The Knowledge PR: Structured Learning Extraction

Created: 2025-07-29 Context: How Knowledge PRs work - the key mechanism for extracting learning from code

What is a Knowledge PR?

A Knowledge PR is a pull request to the knowledge branch (usually main) that extracts and documents learnings from experiments or implementations. Unlike code PRs that integrate features, Knowledge PRs integrate understanding.

Anatomy of a Knowledge PR

Title Format

Extract learnings from [branch-type]/[branch-name]

Examples:

Extract learnings from experiment/redis-cache
Extract learnings from impl/search-v2
Extract learnings from hotfix/session-timeout

PR Description Template

# Knowledge PR: [Branch Name]

## Summary
Brief overview of what was attempted and why.

## Hypotheses Tested
- [ ] Hypothesis 1: [What you thought would happen]
  - Result: [What actually happened]
  - Evidence: [Specific metrics, errors, or observations]

## Key Discoveries

### Constraints Found
- [System/tool] has limit of [specific number] because [reason]
- Performance degrades when [condition] due to [cause]

### Patterns Identified  
- Pattern name: [Descriptive name]
  - Context: [When to use]
  - Solution: [What to do]
  - Trade-offs: [Costs and benefits]

### New Problems Uncovered
- [Problem]: [Description] #problem:[tag]
- [Problem]: [Description] #problem:[tag]

## Outcome

### For Experiments
**Result**: Success/Partial Success/Failed/Abandoned
**Learning Value**: High/Medium/Low
**Follow-up**: [Next experiments suggested]

### For Implementations
**Decision**: Proceeding to release / Needs rework / Abandoning
**Release Branch**: impl/feature → release/v2.1 (if applicable)
**Major Changes from Plan**: [What changed during implementation]

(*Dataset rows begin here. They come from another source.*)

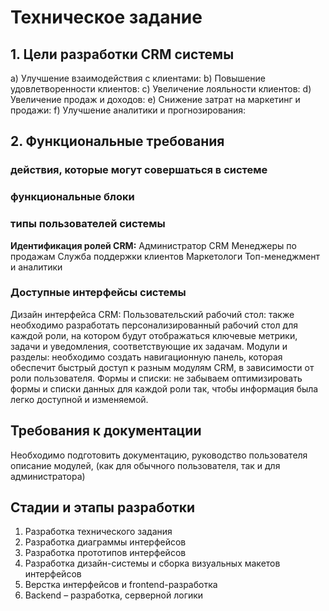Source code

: # Техническое задание

## 1.	Цели разработки CRM системы

a)	Улучшение взаимодействия с клиентами: 
b)	Повышение удовлетворенности клиентов: 
c)	Увеличение лояльности клиентов: 
d)	Увеличение продаж и доходов: 
e)	Снижение затрат на маркетинг и продажи: 
f)	Улучшение аналитики и прогнозирования: 
## 2.	Функциональные требования
### действия, которые могут совершаться в системе
### функциональные блоки
### типы пользователей системы
**Идентификация ролей CRM:**
		Администратор CRM
		Менеджеры по продажам
		Служба поддержки клиентов
		Маркетологи
		Топ-менеджмент и аналитики

### Доступные интерфейсы системы
Дизайн интерфейса CRM:
		Пользовательский рабочий стол: также необходимо разработать персонализированный рабочий стол для каждой роли, на котором будут отображаться ключевые метрики, задачи и уведомления, соответствующие их задачам.
		Модули и разделы: необходимо создать навигационную панель, которая обеспечит быстрый доступ к разным модулям CRM, в зависимости от роли пользователя.
		Формы и списки: не забываем оптимизировать формы и списки данных для каждой роли так, чтобы информация была легко доступной и изменяемой.
## Требования к документации
Необходимо подготовить документацию, руководство пользователя описание модулей, (как для обычного пользователя, так и для администратора)
## Cтадии и этапы разработки
1.	Разработка технического задания 
2.	Разработка диаграммы интерфейсов
3.	Разработка прототипов интерфейсов
4.	Разработка дизайн-системы и сборка визуальных макетов интерфейсов
5.	Верстка интерфейсов и frontend-разработка 
6.	Backend – разработка, серверной логики 

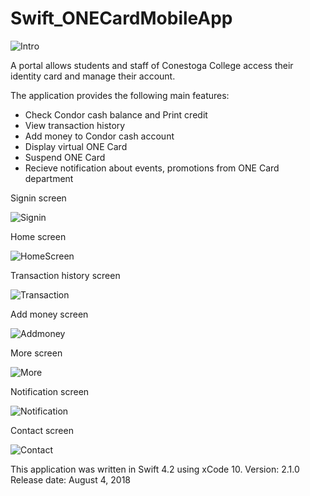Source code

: # Swift_ONECardMobileApp

![Intro](Intro.png)

A portal allows students and staff of Conestoga College access their identity card and manage their account.

The application provides the following main features:
  - Check Condor cash balance and Print credit
  - View transaction history
  - Add money to Condor cash account
  - Display virtual ONE Card
  - Suspend ONE Card
  - Recieve notification about events, promotions from ONE Card department

Signin screen

![Signin](2_Signin.PNG)

Home screen

![HomeScreen](4_Home.PNG)

Transaction history screen

![Transaction](5_1_Transaction.PNG)

Add money screen

![Addmoney](6_1_AddMoney.jpeg)

More screen

![More](7_More.PNG)

Notification screen

![Notification](10_1_Notification.PNG)

Contact screen

![Contact](13_Contact.PNG)

This application was written in Swift 4.2 using xCode 10.
Version: 2.1.0
Release date: August 4, 2018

## Knowledge Artifacts Created/Updated

### New Files
- `knowledge/patterns/[pattern-name].md` - [Description]
- `knowledge/constraints/[constraint-name].md` - [Description]

### Updated Files  
- `knowledge/learnings/[topic].md` - Added [what]
- `experiments.yaml` - Updated with outcome

## Reusable Insights

1. **For Future Developers**: [Key takeaway]
2. **For Architecture Decisions**: [Key insight]
3. **For Similar Problems**: [Pattern or anti-pattern]

Types of Knowledge PRs

1. Experiment Knowledge PR

Focus on hypothesis validation:

# Knowledge PR: experiment/websocket-scaling

## Summary
Tested WebSocket server scaling to understand connection limits.

## Hypotheses Tested
- ✅ Can handle 50k connections per server
  - Result: Failed at exactly 50k
  - Evidence: OOM error, each connection uses ~100KB

- ❌ Linear performance scaling
  - Result: Performance drops at 30k connections
  - Evidence: CPU spike, GC pressure

## Key Discoveries

### Hard Limits
- Max connections: 50,000 (memory bound)
- Optimal range: 20,000-30,000
- Formula: `max_conn = available_memory / 100KB`

### New Pattern
**Pattern**: Connection Pooling with Backpressure
- Return 503 when connections > 45k
- Prevents cascade failures
- Allows graceful degradation

2. Implementation Knowledge PR

Focus on integration challenges and real-world complexities:

# Knowledge PR: impl/payment-system-v2

## Summary
Implemented new payment system integrating Stripe, PayPal, and crypto.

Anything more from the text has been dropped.